== EXERCISE PROMPT ==
Transcribe each record word for word. Skip the images.

== PROVIDED DATA ==
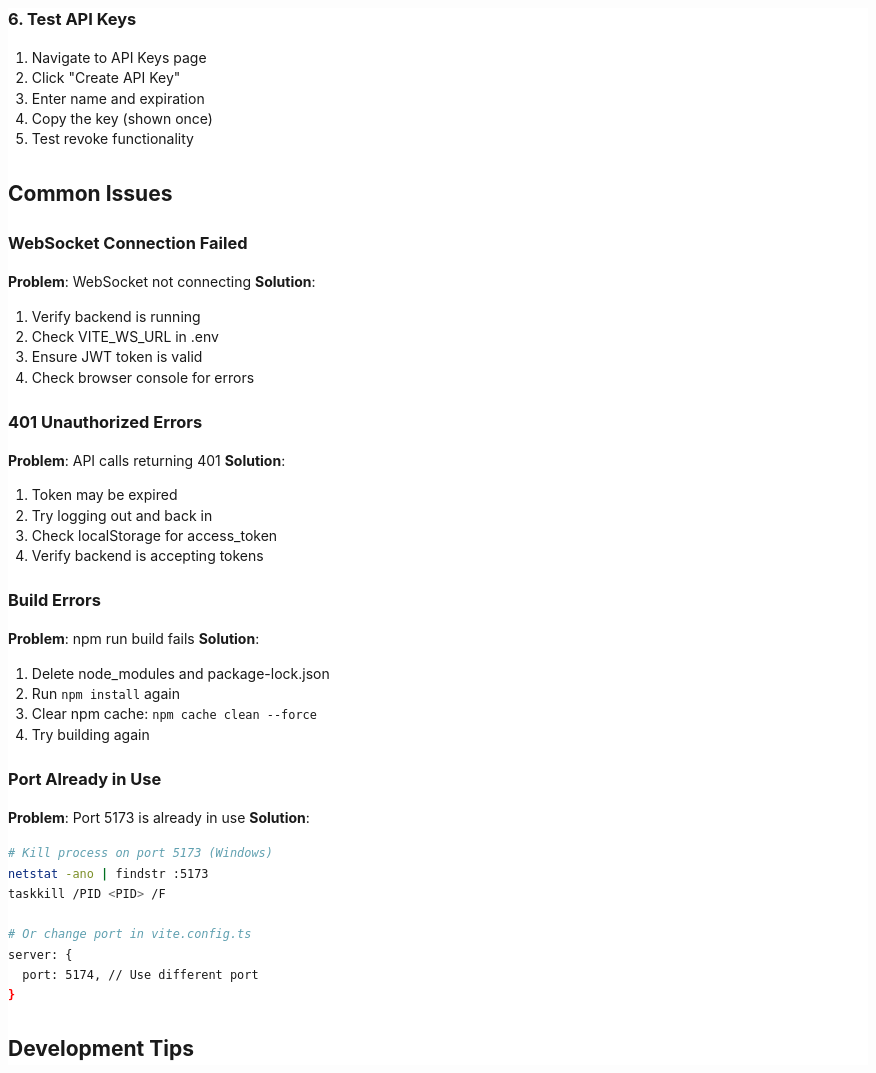 ### 6. Test API Keys
1. Navigate to API Keys page
2. Click "Create API Key"
3. Enter name and expiration
4. Copy the key (shown once)
5. Test revoke functionality

## Common Issues

### WebSocket Connection Failed
**Problem**: WebSocket not connecting
**Solution**: 
1. Verify backend is running
2. Check VITE_WS_URL in .env
3. Ensure JWT token is valid
4. Check browser console for errors

### 401 Unauthorized Errors
**Problem**: API calls returning 401
**Solution**:
1. Token may be expired
2. Try logging out and back in
3. Check localStorage for access_token
4. Verify backend is accepting tokens

### Build Errors
**Problem**: npm run build fails
**Solution**:
1. Delete node_modules and package-lock.json
2. Run `npm install` again
3. Clear npm cache: `npm cache clean --force`
4. Try building again

### Port Already in Use
**Problem**: Port 5173 is already in use
**Solution**:
```bash
# Kill process on port 5173 (Windows)
netstat -ano | findstr :5173
taskkill /PID <PID> /F

# Or change port in vite.config.ts
server: {
  port: 5174, // Use different port
}
```

## Development Tips
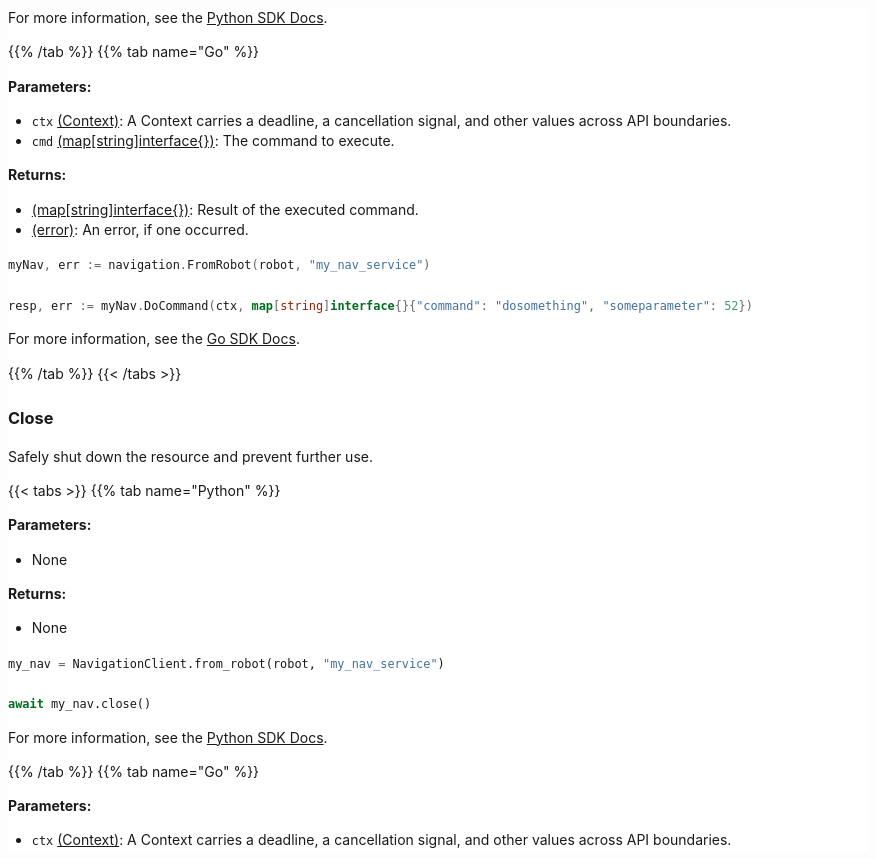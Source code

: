 For more information, see the [Python SDK Docs](https://python.viam.dev/autoapi/viam/services/navigation/client/index.html#viam.services.navigation.client.NavigationClient.do_command).

{{% /tab %}}
{{% tab name="Go" %}}

**Parameters:**

- `ctx` [(Context)](https://pkg.go.dev/context): A Context carries a deadline, a cancellation signal, and other values across API boundaries.
- `cmd` [(map\[string\]interface{})](https://go.dev/blog/maps): The command to execute.

**Returns:**

- [(map\[string\]interface{})](https://go.dev/blog/maps): Result of the executed command.
- [(error)](https://pkg.go.dev/builtin#error): An error, if one occurred.

```go {class="line-numbers linkable-line-numbers"}
myNav, err := navigation.FromRobot(robot, "my_nav_service")

resp, err := myNav.DoCommand(ctx, map[string]interface{}{"command": "dosomething", "someparameter": 52})
```

For more information, see the [Go SDK Docs](https://pkg.go.dev/go.viam.com/rdk/resource#Resource).

{{% /tab %}}
{{< /tabs >}}

### Close

Safely shut down the resource and prevent further use.

{{< tabs >}}
{{% tab name="Python" %}}

**Parameters:**

- None

**Returns:**

- None

```python {class="line-numbers linkable-line-numbers"}
my_nav = NavigationClient.from_robot(robot, "my_nav_service")

await my_nav.close()
```

For more information, see the [Python SDK Docs](https://python.viam.dev/autoapi/viam/services/navigation/client/index.html#viam.services.navigation.client.NavigationClient.close).

{{% /tab %}}
{{% tab name="Go" %}}

**Parameters:**

- `ctx` [(Context)](https://pkg.go.dev/context): A Context carries a deadline, a cancellation signal, and other values across API boundaries.
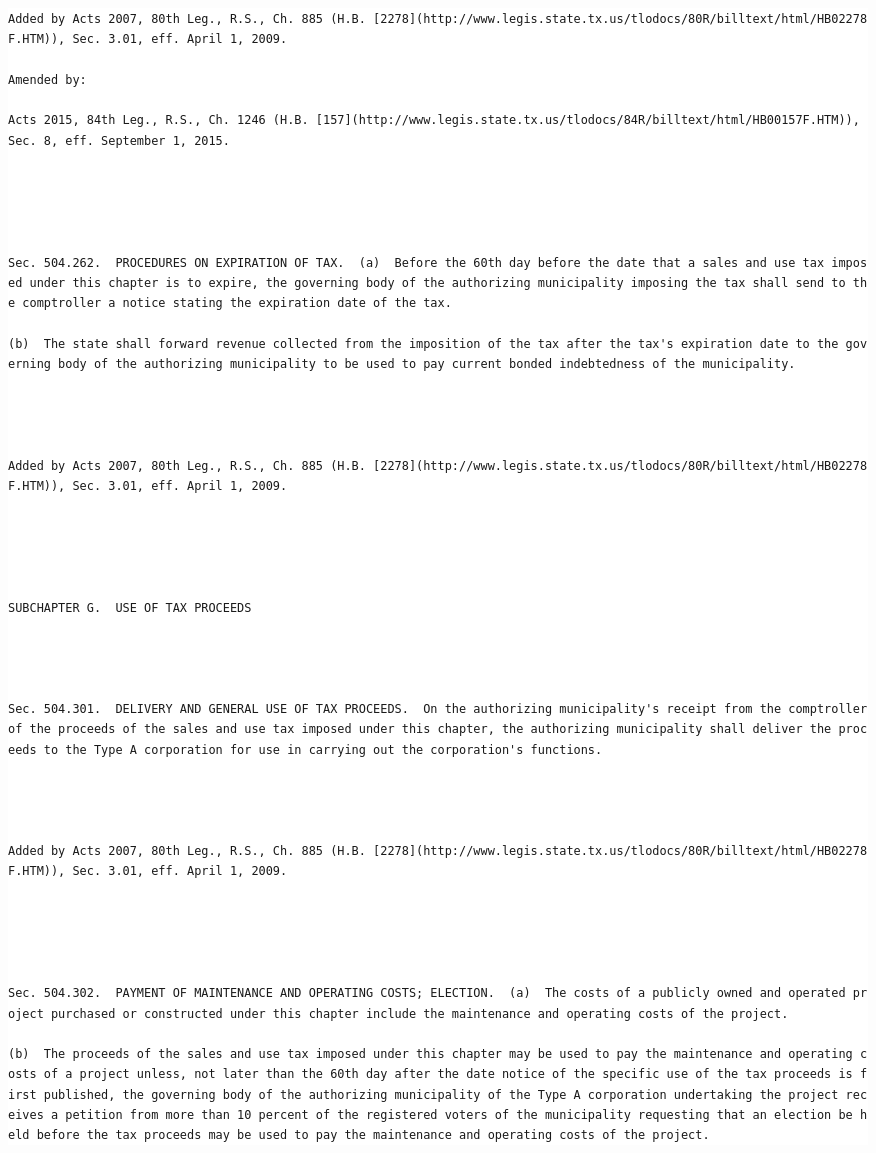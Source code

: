     
    
    
    Added by Acts 2007, 80th Leg., R.S., Ch. 885 (H.B. [2278](http://www.legis.state.tx.us/tlodocs/80R/billtext/html/HB02278F.HTM)), Sec. 3.01, eff. April 1, 2009.
    
    Amended by: 
    
    Acts 2015, 84th Leg., R.S., Ch. 1246 (H.B. [157](http://www.legis.state.tx.us/tlodocs/84R/billtext/html/HB00157F.HTM)), Sec. 8, eff. September 1, 2015.
    
    
    
    
    
    Sec. 504.262.  PROCEDURES ON EXPIRATION OF TAX.  (a)  Before the 60th day before the date that a sales and use tax imposed under this chapter is to expire, the governing body of the authorizing municipality imposing the tax shall send to the comptroller a notice stating the expiration date of the tax.
    
    (b)  The state shall forward revenue collected from the imposition of the tax after the tax's expiration date to the governing body of the authorizing municipality to be used to pay current bonded indebtedness of the municipality.
    
    
    
    
    Added by Acts 2007, 80th Leg., R.S., Ch. 885 (H.B. [2278](http://www.legis.state.tx.us/tlodocs/80R/billtext/html/HB02278F.HTM)), Sec. 3.01, eff. April 1, 2009.
    
    
    
    
    
    SUBCHAPTER G.  USE OF TAX PROCEEDS
    
      
    
    
    Sec. 504.301.  DELIVERY AND GENERAL USE OF TAX PROCEEDS.  On the authorizing municipality's receipt from the comptroller of the proceeds of the sales and use tax imposed under this chapter, the authorizing municipality shall deliver the proceeds to the Type A corporation for use in carrying out the corporation's functions.
    
    
    
    
    Added by Acts 2007, 80th Leg., R.S., Ch. 885 (H.B. [2278](http://www.legis.state.tx.us/tlodocs/80R/billtext/html/HB02278F.HTM)), Sec. 3.01, eff. April 1, 2009.
    
    
    
    
    
    Sec. 504.302.  PAYMENT OF MAINTENANCE AND OPERATING COSTS; ELECTION.  (a)  The costs of a publicly owned and operated project purchased or constructed under this chapter include the maintenance and operating costs of the project.
    
    (b)  The proceeds of the sales and use tax imposed under this chapter may be used to pay the maintenance and operating costs of a project unless, not later than the 60th day after the date notice of the specific use of the tax proceeds is first published, the governing body of the authorizing municipality of the Type A corporation undertaking the project receives a petition from more than 10 percent of the registered voters of the municipality requesting that an election be held before the tax proceeds may be used to pay the maintenance and operating costs of the project.
    
    
    
    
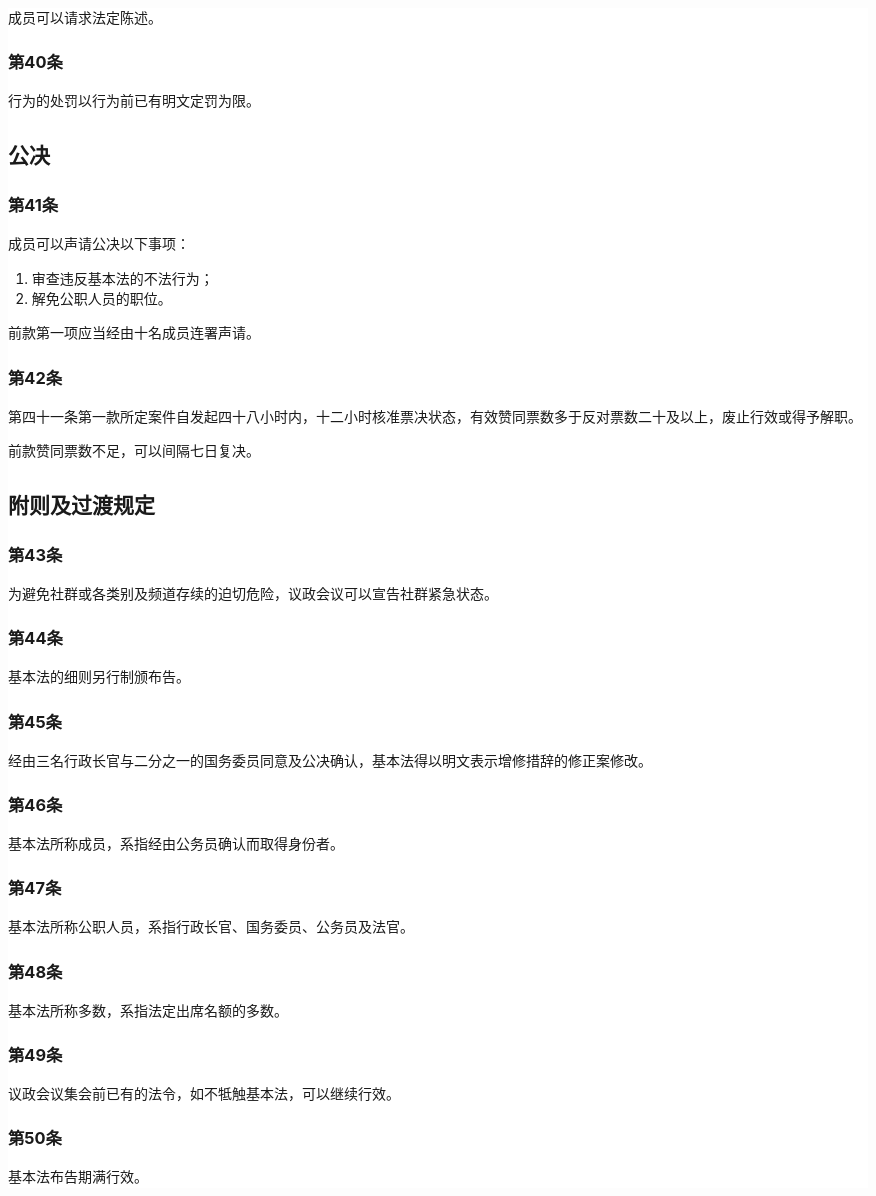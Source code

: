 成员可以请求法定陈述。

### **第40条**

行为的处罚以行为前已有明文定罚为限。

## 公决

### **第41条**

成员可以声请公决以下事项：

1. 审查违反基本法的不法行为；
2. 解免公职人员的职位。

前款第一项应当经由十名成员连署声请。

### 第42条

第四十一条第一款所定案件自发起四十八小时内，十二小时核准票决状态，有效赞同票数多于反对票数二十及以上，废止行效或得予解职。

前款赞同票数不足，可以间隔七日复决。

## 附则及过渡规定

### **第43条**

为避免社群或各类别及频道存续的迫切危险，议政会议可以宣告社群紧急状态。

### **第44条**

基本法的细则另行制颁布告。

### **第45条**

经由三名行政长官与二分之一的国务委员同意及公决确认，基本法得以明文表示增修措辞的修正案修改。

### **第46条**

基本法所称成员，系指经由公务员确认而取得身份者。

### **第47条**

基本法所称公职人员，系指行政长官、国务委员、公务员及法官。

### **第48条**

基本法所称多数，系指法定出席名额的多数。

### **第49条**

议政会议集会前已有的法令，如不牴触基本法，可以继续行效。

### **第50条**

基本法布告期满行效。

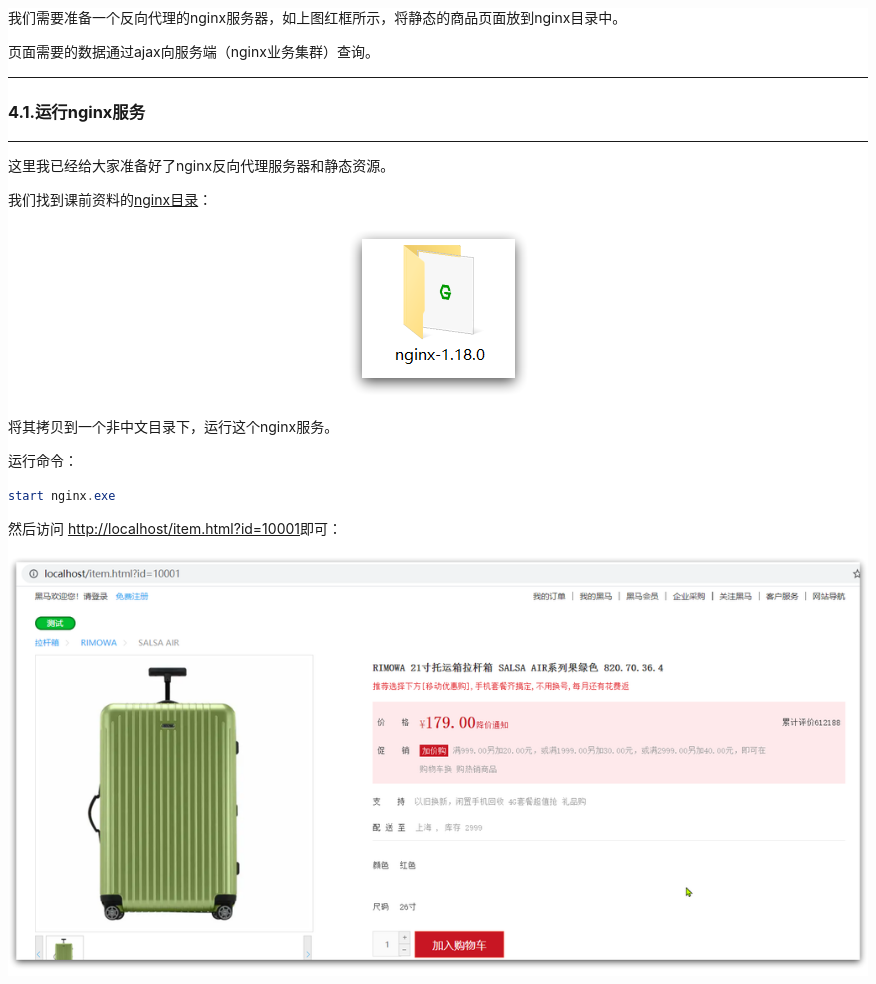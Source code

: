 我们需要准备一个反向代理的nginx服务器，如上图红框所示，将静态的商品页面放到nginx目录中。

页面需要的数据通过ajax向服务端（nginx业务集群）查询。

***

### 4.1.运行nginx服务

***

这里我已经给大家准备好了nginx反向代理服务器和静态资源。

我们找到课前资料的[nginx目录](../../../item-service/nginx-1.18.0/)：

<div align="center">
    <img src="./assets/13.png" alt=13>
</div>

将其拷贝到一个非中文目录下，运行这个nginx服务。

运行命令：

```powershell
start nginx.exe
```

然后访问 <http://localhost/item.html?id=10001>即可：

<div align="center">
    <img src="./assets/14.png" alt=14>
</div>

== SOLUTION TO THIS TASK ==
 ### 6. Test API Keys
1. Navigate to API Keys page
2. Click "Create API Key"
3. Enter name and expiration
4. Copy the key (shown once)
5. Test revoke functionality

## Common Issues

### WebSocket Connection Failed
**Problem**: WebSocket not connecting
**Solution**: 
1. Verify backend is running
2. Check VITE_WS_URL in .env
3. Ensure JWT token is valid
4. Check browser console for errors

### 401 Unauthorized Errors
**Problem**: API calls returning 401
**Solution**:
1. Token may be expired
2. Try logging out and back in
3. Check localStorage for access_token
4. Verify backend is accepting tokens

### Build Errors
**Problem**: npm run build fails
**Solution**:
1. Delete node_modules and package-lock.json
2. Run `npm install` again
3. Clear npm cache: `npm cache clean --force`
4. Try building again

### Port Already in Use
**Problem**: Port 5173 is already in use
**Solution**:
```bash
# Kill process on port 5173 (Windows)
netstat -ano | findstr :5173
taskkill /PID <PID> /F

# Or change port in vite.config.ts
server: {
  port: 5174, // Use different port
}
```

## Development Tips
Source code

: For more information, see the [Python SDK Docs](https://python.viam.dev/autoapi/viam/services/navigation/client/index.html#viam.services.navigation.client.NavigationClient.do_command).

{{% /tab %}}
{{% tab name="Go" %}}

**Parameters:**

- `ctx` [(Context)](https://pkg.go.dev/context): A Context carries a deadline, a cancellation signal, and other values across API boundaries.
- `cmd` [(map\[string\]interface{})](https://go.dev/blog/maps): The command to execute.

**Returns:**

- [(map\[string\]interface{})](https://go.dev/blog/maps): Result of the executed command.
- [(error)](https://pkg.go.dev/builtin#error): An error, if one occurred.

```go {class="line-numbers linkable-line-numbers"}
myNav, err := navigation.FromRobot(robot, "my_nav_service")

resp, err := myNav.DoCommand(ctx, map[string]interface{}{"command": "dosomething", "someparameter": 52})
```

For more information, see the [Go SDK Docs](https://pkg.go.dev/go.viam.com/rdk/resource#Resource).

{{% /tab %}}
{{< /tabs >}}

### Close

Safely shut down the resource and prevent further use.

{{< tabs >}}
{{% tab name="Python" %}}

**Parameters:**

- None

**Returns:**

- None

```python {class="line-numbers linkable-line-numbers"}
my_nav = NavigationClient.from_robot(robot, "my_nav_service")

await my_nav.close()
```

For more information, see the [Python SDK Docs](https://python.viam.dev/autoapi/viam/services/navigation/client/index.html#viam.services.navigation.client.NavigationClient.close).

{{% /tab %}}
{{% tab name="Go" %}}

**Parameters:**

- `ctx` [(Context)](https://pkg.go.dev/context): A Context carries a deadline, a cancellation signal, and other values across API boundaries.
Source code

:     
    
    
    Added by Acts 2007, 80th Leg., R.S., Ch. 885 (H.B. [2278](http://www.legis.state.tx.us/tlodocs/80R/billtext/html/HB02278F.HTM)), Sec. 3.01, eff. April 1, 2009.
    
    Amended by: 
    
    Acts 2015, 84th Leg., R.S., Ch. 1246 (H.B. [157](http://www.legis.state.tx.us/tlodocs/84R/billtext/html/HB00157F.HTM)), Sec. 8, eff. September 1, 2015.
    
    
    
    
    
    Sec. 504.262.  PROCEDURES ON EXPIRATION OF TAX.  (a)  Before the 60th day before the date that a sales and use tax imposed under this chapter is to expire, the governing body of the authorizing municipality imposing the tax shall send to the comptroller a notice stating the expiration date of the tax.
    
    (b)  The state shall forward revenue collected from the imposition of the tax after the tax's expiration date to the governing body of the authorizing municipality to be used to pay current bonded indebtedness of the municipality.
    
    
    
    
    Added by Acts 2007, 80th Leg., R.S., Ch. 885 (H.B. [2278](http://www.legis.state.tx.us/tlodocs/80R/billtext/html/HB02278F.HTM)), Sec. 3.01, eff. April 1, 2009.
    
    
    
    
    
    SUBCHAPTER G.  USE OF TAX PROCEEDS
    
      
    
    
    Sec. 504.301.  DELIVERY AND GENERAL USE OF TAX PROCEEDS.  On the authorizing municipality's receipt from the comptroller of the proceeds of the sales and use tax imposed under this chapter, the authorizing municipality shall deliver the proceeds to the Type A corporation for use in carrying out the corporation's functions.
    
    
    
    
    Added by Acts 2007, 80th Leg., R.S., Ch. 885 (H.B. [2278](http://www.legis.state.tx.us/tlodocs/80R/billtext/html/HB02278F.HTM)), Sec. 3.01, eff. April 1, 2009.
    
    
    
    
    
    Sec. 504.302.  PAYMENT OF MAINTENANCE AND OPERATING COSTS; ELECTION.  (a)  The costs of a publicly owned and operated project purchased or constructed under this chapter include the maintenance and operating costs of the project.
    
    (b)  The proceeds of the sales and use tax imposed under this chapter may be used to pay the maintenance and operating costs of a project unless, not later than the 60th day after the date notice of the specific use of the tax proceeds is first published, the governing body of the authorizing municipality of the Type A corporation undertaking the project receives a petition from more than 10 percent of the registered voters of the municipality requesting that an election be held before the tax proceeds may be used to pay the maintenance and operating costs of the project.
    
    
    
    
Source code

: 成员可以请求法定陈述。

### **第40条**

行为的处罚以行为前已有明文定罚为限。

## 公决

### **第41条**

成员可以声请公决以下事项：

1. 审查违反基本法的不法行为；
2. 解免公职人员的职位。

前款第一项应当经由十名成员连署声请。

### 第42条

第四十一条第一款所定案件自发起四十八小时内，十二小时核准票决状态，有效赞同票数多于反对票数二十及以上，废止行效或得予解职。

前款赞同票数不足，可以间隔七日复决。

## 附则及过渡规定

### **第43条**

为避免社群或各类别及频道存续的迫切危险，议政会议可以宣告社群紧急状态。

### **第44条**

基本法的细则另行制颁布告。

### **第45条**

经由三名行政长官与二分之一的国务委员同意及公决确认，基本法得以明文表示增修措辞的修正案修改。

### **第46条**

基本法所称成员，系指经由公务员确认而取得身份者。

### **第47条**

基本法所称公职人员，系指行政长官、国务委员、公务员及法官。

### **第48条**

基本法所称多数，系指法定出席名额的多数。

### **第49条**

议政会议集会前已有的法令，如不牴触基本法，可以继续行效。

### **第50条**

基本法布告期满行效。

Source code

: 我们需要准备一个反向代理的nginx服务器，如上图红框所示，将静态的商品页面放到nginx目录中。

页面需要的数据通过ajax向服务端（nginx业务集群）查询。

***

### 4.1.运行nginx服务

***

这里我已经给大家准备好了nginx反向代理服务器和静态资源。

我们找到课前资料的[nginx目录](../../../item-service/nginx-1.18.0/)：

<div align="center">
    <img src="./assets/13.png" alt=13>
</div>

将其拷贝到一个非中文目录下，运行这个nginx服务。

运行命令：

```powershell
start nginx.exe
```

然后访问 <http://localhost/item.html?id=10001>即可：

<div align="center">
    <img src="./assets/14.png" alt=14>
</div>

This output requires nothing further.